The second dimension and the one least talked about is that of cognitive diversity. How one goes about a certain task or how one’s thought process differs depending on learned ability. You have all heard the sayings “you can’t teach an old dog new tricks,” or “that’s the way we have always done things.” Nothing can stifle innovation and creativity faster than the status quo or being satisfied with just doing your job. In today’s Air Force, we can ill afford to be just “OK.” We must continuously strive for improvement through this cognitive approach to diversity by exploiting all forms of thought, training technologies and diverse approaches to problem solving. There is no such thing as a bad idea; we just have to find a place to make it useful.

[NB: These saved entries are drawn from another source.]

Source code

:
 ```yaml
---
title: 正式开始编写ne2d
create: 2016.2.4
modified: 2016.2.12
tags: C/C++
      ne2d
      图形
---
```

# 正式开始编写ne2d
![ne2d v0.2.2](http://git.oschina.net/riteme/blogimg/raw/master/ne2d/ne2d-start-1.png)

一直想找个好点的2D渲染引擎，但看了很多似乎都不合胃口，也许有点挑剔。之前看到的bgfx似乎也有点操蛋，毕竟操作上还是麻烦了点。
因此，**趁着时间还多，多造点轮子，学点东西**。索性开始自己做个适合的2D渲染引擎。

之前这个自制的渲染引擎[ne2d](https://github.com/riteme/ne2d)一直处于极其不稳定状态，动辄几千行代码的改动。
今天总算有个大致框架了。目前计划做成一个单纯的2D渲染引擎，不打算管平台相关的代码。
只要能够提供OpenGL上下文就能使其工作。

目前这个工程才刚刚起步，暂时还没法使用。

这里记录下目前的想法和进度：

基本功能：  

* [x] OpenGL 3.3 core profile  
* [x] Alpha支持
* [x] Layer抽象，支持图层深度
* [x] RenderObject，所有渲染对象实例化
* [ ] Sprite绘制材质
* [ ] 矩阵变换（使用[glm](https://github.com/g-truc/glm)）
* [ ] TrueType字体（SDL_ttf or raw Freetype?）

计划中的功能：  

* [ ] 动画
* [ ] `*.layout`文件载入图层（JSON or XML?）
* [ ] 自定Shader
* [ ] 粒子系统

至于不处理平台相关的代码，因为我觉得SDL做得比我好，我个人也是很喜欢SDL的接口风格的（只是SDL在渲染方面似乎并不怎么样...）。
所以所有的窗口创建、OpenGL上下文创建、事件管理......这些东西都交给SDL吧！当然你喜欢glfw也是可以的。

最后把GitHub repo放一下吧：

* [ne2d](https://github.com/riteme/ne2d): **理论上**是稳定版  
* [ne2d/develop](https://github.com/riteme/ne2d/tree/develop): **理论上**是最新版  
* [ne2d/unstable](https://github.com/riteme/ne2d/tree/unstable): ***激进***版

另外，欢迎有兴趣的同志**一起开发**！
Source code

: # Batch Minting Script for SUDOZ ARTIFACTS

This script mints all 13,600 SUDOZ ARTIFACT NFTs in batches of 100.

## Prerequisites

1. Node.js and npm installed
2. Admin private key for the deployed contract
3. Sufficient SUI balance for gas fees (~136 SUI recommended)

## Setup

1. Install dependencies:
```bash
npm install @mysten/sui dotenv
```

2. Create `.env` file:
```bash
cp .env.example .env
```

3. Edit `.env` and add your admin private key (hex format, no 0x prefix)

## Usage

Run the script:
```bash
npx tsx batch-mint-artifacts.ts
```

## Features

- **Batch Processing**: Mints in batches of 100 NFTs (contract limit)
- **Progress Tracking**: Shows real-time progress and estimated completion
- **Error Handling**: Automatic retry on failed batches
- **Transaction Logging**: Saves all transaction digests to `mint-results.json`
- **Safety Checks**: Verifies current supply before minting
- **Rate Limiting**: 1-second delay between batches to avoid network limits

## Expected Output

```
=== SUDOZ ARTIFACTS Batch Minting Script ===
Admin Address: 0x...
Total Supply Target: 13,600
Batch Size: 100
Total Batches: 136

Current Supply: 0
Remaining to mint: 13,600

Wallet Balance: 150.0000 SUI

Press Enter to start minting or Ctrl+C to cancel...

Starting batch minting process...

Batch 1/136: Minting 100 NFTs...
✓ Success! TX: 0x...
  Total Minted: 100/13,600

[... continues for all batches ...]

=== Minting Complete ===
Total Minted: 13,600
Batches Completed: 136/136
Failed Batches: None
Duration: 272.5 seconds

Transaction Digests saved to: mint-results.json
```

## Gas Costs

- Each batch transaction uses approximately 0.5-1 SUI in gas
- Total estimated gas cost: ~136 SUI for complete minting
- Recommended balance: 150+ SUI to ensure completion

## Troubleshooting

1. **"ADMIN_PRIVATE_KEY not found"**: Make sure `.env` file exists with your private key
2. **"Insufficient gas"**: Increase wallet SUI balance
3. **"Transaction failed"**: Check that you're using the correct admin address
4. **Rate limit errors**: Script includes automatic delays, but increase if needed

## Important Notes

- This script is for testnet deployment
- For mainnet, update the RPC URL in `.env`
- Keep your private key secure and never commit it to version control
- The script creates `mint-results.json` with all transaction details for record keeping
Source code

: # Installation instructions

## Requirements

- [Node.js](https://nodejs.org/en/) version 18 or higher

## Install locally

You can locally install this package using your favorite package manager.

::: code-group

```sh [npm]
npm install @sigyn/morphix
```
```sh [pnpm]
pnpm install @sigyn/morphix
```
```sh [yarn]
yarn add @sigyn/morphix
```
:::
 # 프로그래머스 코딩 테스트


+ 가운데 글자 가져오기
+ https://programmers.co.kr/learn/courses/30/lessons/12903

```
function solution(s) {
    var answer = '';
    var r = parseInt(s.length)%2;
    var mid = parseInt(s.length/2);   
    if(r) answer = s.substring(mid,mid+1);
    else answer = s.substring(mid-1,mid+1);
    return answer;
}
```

Our third dimension is defined as structural diversity which refers to organizational characteristics. As we continue to become more joint in our force make-up, we must capitalize on this area in terms of force multipliers and our ability to utilize training and services that were traditionally stovepiped in one particular service. We have seen great examples of this throughout our Joint Sourcing Solutions tasking to assist sister services and the combatant commanders in the Global War on Terrorism.
Traditional roles are now crossing into all service components – strengthening our ability to exploit the battle space.
The fourth and final dimension deals with global diversity. The world is a much smaller place, and as we continue to strengthen our world position, we must be ever vigilant in our relationship building with friendly nations. As the world’s only remaining superpower, we are charged with the protection, security and economies of the free world. We must rely on our allies and take an active role in understanding different cultural belief systems. We must expand how we view the world and strengthen how the world views us.
As you can see, diversity has many forms and all contribute to the total strength of our Air Force. I would challenge each of us to look within our workcenters, communities, cultures, professional organizations and cross-functional areas to champion those differences that enable us. I would also like to encourage all of us to step outside of our comfort zones from time to time to try and increase awareness and understanding of those things that we are unfamiliar with. It’s been said that we are either “green and growing or ripe and rotting.” Which one are you?